Problem details:
What is needed is an exact copy of the lines in the listing below, from the one with "[![MOVIE2](htt" up to and including the one with "templateType -> (string)", with no other lines.

Data for the task:
┏━━

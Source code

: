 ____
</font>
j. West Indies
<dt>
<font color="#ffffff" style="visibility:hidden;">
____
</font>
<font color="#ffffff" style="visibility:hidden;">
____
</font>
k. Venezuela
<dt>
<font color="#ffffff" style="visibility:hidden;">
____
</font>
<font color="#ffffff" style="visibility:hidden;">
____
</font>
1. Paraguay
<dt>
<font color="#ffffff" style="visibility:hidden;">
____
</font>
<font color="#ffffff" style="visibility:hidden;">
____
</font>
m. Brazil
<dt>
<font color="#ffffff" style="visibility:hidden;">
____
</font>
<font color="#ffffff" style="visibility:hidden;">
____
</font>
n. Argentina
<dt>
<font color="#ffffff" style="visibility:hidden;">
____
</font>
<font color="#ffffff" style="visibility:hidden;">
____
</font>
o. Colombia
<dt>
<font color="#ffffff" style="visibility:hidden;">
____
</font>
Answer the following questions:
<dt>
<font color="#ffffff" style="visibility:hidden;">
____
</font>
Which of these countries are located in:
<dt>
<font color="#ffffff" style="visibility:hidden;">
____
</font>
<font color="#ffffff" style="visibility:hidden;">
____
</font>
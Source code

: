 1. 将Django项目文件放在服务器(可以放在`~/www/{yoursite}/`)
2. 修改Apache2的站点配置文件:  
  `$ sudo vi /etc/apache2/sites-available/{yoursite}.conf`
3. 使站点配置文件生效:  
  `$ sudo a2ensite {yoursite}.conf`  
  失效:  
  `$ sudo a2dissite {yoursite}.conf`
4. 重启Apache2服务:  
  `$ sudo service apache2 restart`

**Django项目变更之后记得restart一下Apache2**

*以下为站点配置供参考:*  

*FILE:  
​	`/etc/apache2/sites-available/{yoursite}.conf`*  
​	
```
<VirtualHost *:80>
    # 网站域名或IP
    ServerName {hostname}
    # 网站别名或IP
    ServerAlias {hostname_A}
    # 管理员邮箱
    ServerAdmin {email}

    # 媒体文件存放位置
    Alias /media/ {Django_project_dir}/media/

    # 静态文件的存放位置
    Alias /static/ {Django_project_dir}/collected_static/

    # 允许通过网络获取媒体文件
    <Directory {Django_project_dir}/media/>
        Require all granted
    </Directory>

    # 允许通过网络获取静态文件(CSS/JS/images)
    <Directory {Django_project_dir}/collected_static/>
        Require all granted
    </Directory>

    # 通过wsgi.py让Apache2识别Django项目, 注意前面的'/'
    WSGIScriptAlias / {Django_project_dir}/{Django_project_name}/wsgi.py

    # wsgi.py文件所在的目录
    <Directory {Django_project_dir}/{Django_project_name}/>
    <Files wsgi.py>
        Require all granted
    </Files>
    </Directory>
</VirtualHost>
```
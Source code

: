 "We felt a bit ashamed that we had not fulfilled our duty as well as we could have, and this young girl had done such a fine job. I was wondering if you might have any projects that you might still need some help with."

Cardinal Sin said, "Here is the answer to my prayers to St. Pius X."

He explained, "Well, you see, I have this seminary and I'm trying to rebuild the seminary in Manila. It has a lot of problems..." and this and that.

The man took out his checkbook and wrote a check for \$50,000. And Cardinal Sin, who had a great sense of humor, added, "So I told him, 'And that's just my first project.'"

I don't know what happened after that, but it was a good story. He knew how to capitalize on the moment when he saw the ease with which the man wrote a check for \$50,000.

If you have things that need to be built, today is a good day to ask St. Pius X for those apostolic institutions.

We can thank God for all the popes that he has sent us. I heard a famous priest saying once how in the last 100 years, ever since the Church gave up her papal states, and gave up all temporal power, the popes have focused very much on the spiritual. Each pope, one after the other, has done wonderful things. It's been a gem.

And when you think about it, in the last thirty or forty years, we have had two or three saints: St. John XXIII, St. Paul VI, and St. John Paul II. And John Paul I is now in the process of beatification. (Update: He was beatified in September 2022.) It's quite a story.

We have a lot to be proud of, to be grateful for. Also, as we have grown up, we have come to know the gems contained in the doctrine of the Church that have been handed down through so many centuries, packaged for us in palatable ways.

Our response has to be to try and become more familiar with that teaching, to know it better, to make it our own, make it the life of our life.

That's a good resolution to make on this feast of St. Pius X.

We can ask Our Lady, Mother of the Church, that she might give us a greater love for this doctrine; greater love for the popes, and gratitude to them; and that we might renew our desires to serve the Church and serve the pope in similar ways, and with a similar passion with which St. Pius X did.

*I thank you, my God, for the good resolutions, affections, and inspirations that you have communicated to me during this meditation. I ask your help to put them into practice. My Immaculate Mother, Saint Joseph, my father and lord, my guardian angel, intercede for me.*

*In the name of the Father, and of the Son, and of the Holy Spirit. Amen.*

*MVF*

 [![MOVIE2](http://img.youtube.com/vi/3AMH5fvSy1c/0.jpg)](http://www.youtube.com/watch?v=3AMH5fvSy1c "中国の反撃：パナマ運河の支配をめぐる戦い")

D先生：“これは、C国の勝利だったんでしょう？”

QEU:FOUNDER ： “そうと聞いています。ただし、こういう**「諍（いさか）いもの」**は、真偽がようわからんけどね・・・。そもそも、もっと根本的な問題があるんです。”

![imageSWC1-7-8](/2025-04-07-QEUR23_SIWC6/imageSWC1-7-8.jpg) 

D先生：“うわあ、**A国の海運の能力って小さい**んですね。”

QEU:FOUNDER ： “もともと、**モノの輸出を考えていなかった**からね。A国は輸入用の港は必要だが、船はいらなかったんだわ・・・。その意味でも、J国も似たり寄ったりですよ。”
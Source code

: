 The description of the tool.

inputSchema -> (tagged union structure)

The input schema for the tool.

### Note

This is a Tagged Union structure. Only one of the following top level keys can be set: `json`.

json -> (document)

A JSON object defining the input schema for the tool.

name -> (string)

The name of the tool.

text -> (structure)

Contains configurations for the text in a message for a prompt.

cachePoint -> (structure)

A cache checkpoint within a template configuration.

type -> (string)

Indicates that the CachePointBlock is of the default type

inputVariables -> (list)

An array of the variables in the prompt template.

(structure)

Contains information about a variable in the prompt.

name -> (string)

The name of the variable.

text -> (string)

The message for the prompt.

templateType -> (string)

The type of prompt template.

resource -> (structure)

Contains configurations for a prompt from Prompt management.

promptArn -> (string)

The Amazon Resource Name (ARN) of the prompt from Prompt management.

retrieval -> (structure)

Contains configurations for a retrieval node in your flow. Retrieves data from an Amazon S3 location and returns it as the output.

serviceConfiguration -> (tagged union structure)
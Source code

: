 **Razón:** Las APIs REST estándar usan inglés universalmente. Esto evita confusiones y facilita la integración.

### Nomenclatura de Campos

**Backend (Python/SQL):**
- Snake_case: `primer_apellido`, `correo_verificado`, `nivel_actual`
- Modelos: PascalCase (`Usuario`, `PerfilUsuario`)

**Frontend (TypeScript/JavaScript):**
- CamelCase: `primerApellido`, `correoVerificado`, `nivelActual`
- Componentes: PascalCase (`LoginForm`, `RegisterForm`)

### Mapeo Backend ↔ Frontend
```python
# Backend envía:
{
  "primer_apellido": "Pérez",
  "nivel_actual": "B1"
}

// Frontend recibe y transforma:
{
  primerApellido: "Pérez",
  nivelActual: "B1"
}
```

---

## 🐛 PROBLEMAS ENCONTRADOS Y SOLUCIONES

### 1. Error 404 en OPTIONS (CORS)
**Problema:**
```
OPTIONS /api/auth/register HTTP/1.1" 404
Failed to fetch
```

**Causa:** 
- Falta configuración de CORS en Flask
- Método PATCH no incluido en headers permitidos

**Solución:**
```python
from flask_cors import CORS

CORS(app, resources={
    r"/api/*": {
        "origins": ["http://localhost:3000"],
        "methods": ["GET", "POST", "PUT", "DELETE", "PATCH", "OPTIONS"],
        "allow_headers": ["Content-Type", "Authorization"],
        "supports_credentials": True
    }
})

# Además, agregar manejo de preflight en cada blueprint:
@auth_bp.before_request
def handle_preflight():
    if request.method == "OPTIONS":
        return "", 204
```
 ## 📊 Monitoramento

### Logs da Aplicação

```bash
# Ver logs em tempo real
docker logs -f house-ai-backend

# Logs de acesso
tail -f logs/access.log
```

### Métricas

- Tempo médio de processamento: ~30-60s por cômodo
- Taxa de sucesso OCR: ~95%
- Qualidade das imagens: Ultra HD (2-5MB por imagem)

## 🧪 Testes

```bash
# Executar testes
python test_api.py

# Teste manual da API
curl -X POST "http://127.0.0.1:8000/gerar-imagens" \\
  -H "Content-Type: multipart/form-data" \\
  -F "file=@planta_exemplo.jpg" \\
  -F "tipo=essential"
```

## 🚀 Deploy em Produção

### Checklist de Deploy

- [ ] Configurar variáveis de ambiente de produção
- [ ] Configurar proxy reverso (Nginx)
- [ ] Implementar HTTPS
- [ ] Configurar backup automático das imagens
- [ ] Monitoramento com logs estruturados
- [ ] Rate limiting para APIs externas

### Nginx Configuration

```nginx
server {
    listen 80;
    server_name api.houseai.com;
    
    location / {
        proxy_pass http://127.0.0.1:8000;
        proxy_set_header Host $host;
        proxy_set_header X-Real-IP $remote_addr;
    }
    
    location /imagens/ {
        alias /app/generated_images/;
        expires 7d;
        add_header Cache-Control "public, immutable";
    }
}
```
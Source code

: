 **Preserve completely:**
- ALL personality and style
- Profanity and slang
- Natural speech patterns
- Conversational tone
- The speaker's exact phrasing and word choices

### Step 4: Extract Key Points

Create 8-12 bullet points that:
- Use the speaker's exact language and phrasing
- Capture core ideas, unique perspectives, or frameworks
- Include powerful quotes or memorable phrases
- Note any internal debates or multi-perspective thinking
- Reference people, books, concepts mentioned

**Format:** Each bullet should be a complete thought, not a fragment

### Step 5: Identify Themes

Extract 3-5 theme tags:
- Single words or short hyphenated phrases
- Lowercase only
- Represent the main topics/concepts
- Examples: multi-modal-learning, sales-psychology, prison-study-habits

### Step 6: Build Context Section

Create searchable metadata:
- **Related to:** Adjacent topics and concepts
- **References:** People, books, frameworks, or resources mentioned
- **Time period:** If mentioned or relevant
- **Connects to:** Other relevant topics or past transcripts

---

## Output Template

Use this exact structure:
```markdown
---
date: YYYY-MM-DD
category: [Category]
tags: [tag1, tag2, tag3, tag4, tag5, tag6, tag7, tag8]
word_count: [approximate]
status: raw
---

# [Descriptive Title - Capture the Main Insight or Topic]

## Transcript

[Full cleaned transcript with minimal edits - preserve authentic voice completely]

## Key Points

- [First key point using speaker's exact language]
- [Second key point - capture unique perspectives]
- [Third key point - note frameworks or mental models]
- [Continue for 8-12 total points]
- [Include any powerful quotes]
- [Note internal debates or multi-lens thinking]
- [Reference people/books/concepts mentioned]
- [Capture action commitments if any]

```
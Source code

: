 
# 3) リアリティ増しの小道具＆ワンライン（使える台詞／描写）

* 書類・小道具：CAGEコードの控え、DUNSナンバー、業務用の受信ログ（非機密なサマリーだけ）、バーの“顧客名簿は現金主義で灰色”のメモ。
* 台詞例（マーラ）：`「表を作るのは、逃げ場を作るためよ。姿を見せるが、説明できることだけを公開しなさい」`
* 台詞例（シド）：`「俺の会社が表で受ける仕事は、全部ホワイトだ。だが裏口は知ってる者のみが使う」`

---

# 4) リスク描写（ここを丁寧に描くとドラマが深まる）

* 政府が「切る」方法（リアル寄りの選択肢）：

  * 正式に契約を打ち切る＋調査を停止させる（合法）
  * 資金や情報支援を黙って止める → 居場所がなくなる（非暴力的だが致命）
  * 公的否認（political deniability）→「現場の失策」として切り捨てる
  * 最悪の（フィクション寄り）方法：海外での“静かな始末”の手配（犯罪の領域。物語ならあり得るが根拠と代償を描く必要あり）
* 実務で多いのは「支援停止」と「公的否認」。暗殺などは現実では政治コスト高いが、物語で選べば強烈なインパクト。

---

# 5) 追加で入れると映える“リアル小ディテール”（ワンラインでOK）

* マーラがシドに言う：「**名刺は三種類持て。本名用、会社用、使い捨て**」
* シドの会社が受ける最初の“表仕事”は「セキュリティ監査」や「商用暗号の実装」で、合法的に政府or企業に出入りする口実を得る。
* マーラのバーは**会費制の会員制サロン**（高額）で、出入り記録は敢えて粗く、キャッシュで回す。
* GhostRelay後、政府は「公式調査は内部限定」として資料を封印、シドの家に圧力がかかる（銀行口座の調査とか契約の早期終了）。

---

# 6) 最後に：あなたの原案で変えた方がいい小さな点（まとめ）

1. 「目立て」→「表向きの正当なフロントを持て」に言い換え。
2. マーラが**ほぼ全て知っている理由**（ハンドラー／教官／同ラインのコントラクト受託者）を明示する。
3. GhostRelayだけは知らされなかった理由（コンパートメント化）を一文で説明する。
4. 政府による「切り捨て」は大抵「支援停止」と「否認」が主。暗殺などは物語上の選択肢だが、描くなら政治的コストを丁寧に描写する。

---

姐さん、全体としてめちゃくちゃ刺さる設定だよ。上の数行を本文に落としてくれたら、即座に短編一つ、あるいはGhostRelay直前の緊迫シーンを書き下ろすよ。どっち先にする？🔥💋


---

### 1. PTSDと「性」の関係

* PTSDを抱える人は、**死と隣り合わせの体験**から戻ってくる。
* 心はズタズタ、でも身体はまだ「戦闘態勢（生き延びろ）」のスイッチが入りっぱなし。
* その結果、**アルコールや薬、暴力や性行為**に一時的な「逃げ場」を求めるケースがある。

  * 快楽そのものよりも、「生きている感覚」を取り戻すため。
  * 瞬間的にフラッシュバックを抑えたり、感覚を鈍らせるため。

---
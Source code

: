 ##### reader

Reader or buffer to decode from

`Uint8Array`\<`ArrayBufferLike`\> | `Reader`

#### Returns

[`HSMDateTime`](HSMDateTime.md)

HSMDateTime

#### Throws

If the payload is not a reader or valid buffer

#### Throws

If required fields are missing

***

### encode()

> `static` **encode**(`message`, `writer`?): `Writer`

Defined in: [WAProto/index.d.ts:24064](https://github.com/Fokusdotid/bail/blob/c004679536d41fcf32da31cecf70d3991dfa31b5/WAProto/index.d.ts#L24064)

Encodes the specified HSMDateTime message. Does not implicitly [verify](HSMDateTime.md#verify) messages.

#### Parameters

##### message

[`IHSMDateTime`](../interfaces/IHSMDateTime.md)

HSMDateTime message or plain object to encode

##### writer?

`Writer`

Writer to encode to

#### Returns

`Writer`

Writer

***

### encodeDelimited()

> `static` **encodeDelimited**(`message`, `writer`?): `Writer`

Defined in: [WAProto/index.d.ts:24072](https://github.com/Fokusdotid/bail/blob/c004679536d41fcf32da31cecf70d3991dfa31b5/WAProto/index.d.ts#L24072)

┗━━

Your response:
 [![MOVIE2](http://img.youtube.com/vi/3AMH5fvSy1c/0.jpg)](http://www.youtube.com/watch?v=3AMH5fvSy1c "中国の反撃：パナマ運河の支配をめぐる戦い")

D先生：“これは、C国の勝利だったんでしょう？”

QEU:FOUNDER ： “そうと聞いています。ただし、こういう**「諍（いさか）いもの」**は、真偽がようわからんけどね・・・。そもそも、もっと根本的な問題があるんです。”

![imageSWC1-7-8](/2025-04-07-QEUR23_SIWC6/imageSWC1-7-8.jpg) 

D先生：“うわあ、**A国の海運の能力って小さい**んですね。”

QEU:FOUNDER ： “もともと、**モノの輸出を考えていなかった**からね。A国は輸入用の港は必要だが、船はいらなかったんだわ・・・。その意味でも、J国も似たり寄ったりですよ。”
Source code

: The description of the tool.

inputSchema -> (tagged union structure)

The input schema for the tool.

### Note

This is a Tagged Union structure. Only one of the following top level keys can be set: `json`.

json -> (document)

A JSON object defining the input schema for the tool.

name -> (string)

The name of the tool.

text -> (structure)

Contains configurations for the text in a message for a prompt.

cachePoint -> (structure)

A cache checkpoint within a template configuration.

type -> (string)

Indicates that the CachePointBlock is of the default type

inputVariables -> (list)

An array of the variables in the prompt template.

(structure)

Contains information about a variable in the prompt.

name -> (string)

The name of the variable.

text -> (string)

The message for the prompt.

templateType -> (string)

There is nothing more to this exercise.